The web has long supported the idea of content which canonically exists at one location also being available in a different form in a different location. Some of the oldest examples are [RSS](https://en.wikipedia.org/wiki/RSS) and other machine readable syndication formats, and the newest include content platforms such as [Blendle](https://blendle.com/), Facebook's [instant articles](https://developers.facebook.com/docs/instant-articles) and Google's [AMP top stories](https://developers.google.com/search/docs/data-types/articles) carousel. This raises important issues concerning the [primacy of URLs](https://www.w3.org/TR/webarch/#identification) and [origins](https://html.spec.whatwg.org/multipage/origin.html#origin), and the ability for users to make judgments about the trustworthiness and provenance of the information they find while using the web. Distributed content has compelling use cases and is well supported by fundamental web technologies such as hyperlinks and iframes, but some newer approaches can present security and privacy challenges.

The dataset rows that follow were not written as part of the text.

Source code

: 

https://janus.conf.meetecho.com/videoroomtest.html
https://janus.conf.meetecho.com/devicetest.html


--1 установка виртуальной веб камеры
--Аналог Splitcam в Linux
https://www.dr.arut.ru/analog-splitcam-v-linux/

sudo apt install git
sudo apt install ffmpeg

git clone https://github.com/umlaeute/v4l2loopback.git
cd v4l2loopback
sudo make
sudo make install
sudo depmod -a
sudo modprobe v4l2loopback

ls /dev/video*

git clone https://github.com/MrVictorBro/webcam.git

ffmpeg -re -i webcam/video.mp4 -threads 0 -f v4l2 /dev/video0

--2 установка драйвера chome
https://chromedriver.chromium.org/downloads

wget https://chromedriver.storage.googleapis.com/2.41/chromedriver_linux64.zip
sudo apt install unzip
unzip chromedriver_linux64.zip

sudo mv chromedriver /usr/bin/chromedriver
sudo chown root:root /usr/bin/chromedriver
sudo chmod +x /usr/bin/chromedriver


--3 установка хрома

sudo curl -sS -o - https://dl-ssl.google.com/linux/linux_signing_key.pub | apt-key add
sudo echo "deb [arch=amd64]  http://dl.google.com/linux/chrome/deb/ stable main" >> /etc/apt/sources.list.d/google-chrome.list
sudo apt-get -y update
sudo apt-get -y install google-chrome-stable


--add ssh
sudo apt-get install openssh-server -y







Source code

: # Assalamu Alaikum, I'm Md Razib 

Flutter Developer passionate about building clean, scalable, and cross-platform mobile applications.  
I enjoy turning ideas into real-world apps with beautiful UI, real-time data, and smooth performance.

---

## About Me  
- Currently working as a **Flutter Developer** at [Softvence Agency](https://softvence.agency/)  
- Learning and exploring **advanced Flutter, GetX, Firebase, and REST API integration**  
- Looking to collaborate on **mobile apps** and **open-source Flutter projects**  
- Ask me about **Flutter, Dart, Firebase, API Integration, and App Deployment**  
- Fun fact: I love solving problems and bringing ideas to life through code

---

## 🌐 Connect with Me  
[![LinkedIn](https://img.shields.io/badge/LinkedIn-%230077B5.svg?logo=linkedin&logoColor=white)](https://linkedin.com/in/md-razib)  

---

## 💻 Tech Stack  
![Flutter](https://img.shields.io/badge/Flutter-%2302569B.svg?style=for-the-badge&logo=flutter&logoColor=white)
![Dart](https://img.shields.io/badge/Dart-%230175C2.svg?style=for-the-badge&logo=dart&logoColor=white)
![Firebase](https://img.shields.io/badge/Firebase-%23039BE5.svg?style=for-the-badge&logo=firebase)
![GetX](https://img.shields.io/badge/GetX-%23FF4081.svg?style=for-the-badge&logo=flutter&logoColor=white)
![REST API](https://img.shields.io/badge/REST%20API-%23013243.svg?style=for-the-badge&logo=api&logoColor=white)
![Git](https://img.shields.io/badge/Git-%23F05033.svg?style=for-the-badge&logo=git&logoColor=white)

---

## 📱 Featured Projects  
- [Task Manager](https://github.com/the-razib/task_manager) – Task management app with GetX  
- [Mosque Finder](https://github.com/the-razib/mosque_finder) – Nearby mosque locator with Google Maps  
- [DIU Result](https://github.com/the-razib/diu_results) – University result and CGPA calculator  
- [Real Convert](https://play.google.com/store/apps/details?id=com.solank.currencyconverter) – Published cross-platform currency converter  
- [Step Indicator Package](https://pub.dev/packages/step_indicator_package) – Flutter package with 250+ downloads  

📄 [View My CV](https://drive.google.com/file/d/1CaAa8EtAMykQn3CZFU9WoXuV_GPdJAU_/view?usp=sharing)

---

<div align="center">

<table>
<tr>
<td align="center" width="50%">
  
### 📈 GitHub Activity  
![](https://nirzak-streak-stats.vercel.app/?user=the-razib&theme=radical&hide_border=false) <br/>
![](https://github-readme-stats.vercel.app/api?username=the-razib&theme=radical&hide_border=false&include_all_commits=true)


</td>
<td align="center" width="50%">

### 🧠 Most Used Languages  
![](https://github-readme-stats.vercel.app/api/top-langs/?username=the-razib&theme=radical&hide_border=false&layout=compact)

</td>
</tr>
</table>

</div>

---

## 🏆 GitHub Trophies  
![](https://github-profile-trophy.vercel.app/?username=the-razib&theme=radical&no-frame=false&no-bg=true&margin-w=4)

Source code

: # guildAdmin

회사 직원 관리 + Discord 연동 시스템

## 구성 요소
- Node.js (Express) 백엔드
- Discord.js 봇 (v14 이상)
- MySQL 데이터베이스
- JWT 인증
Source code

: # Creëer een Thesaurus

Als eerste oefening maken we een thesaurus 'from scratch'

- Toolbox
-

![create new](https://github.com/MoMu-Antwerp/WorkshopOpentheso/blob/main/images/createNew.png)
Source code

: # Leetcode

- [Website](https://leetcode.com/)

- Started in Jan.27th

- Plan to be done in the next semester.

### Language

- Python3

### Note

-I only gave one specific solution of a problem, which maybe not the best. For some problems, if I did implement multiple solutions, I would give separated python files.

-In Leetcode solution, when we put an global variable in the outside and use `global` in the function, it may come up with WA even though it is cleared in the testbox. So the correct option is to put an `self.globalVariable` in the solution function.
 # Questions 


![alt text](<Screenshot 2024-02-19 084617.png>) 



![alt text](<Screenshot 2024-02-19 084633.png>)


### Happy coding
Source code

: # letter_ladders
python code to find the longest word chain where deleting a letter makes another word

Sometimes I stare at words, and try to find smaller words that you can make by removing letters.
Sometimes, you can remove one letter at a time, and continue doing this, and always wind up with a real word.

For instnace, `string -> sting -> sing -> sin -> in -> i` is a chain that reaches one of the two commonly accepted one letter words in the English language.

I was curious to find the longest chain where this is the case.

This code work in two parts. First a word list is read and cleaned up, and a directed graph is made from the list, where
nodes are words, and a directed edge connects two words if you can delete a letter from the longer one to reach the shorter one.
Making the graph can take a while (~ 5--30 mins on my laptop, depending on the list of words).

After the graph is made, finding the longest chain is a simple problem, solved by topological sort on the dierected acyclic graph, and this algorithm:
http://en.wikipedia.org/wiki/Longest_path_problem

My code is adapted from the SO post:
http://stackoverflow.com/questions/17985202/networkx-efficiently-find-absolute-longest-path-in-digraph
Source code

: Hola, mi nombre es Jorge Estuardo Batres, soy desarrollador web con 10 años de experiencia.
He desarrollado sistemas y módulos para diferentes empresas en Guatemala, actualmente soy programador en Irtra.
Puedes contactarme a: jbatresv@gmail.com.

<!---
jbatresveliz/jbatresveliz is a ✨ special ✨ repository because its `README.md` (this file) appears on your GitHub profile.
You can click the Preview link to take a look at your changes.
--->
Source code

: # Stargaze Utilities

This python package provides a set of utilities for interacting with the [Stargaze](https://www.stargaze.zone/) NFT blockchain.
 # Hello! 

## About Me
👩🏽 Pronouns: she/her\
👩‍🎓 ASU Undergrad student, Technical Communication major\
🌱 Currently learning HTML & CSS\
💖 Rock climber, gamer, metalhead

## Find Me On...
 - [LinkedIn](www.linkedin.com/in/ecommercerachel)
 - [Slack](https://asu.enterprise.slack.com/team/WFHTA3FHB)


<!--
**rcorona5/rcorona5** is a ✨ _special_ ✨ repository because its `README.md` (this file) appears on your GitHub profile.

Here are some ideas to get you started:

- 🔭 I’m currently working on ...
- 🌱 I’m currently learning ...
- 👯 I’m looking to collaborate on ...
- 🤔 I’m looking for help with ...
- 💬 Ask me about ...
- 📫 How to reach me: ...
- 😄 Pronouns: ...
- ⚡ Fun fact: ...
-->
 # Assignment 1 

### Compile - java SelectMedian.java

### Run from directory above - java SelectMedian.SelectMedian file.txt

## Definitions The word 'syndicated' has been long used to describe the republishing of content by someone other than the author, but the emergence and growth of a new generation of mostly proprietary platforms has prompted the use of a new term in the media industry. We recognise that the term 'distributed content' has gained acceptance in that community (cf. the annual [Reuters Institute Digital News Report](http://www.digitalnewsreport.org/survey/2016/overview-key-findings-2016)), and although the general mechanism of syndication on a proprietary platform can be applied to almost any kind of content, the most popular use case until now has been news. In recognition of this, we use the term 'distributed content' in this finding, but do not intend to restrict the scope of the finding to news.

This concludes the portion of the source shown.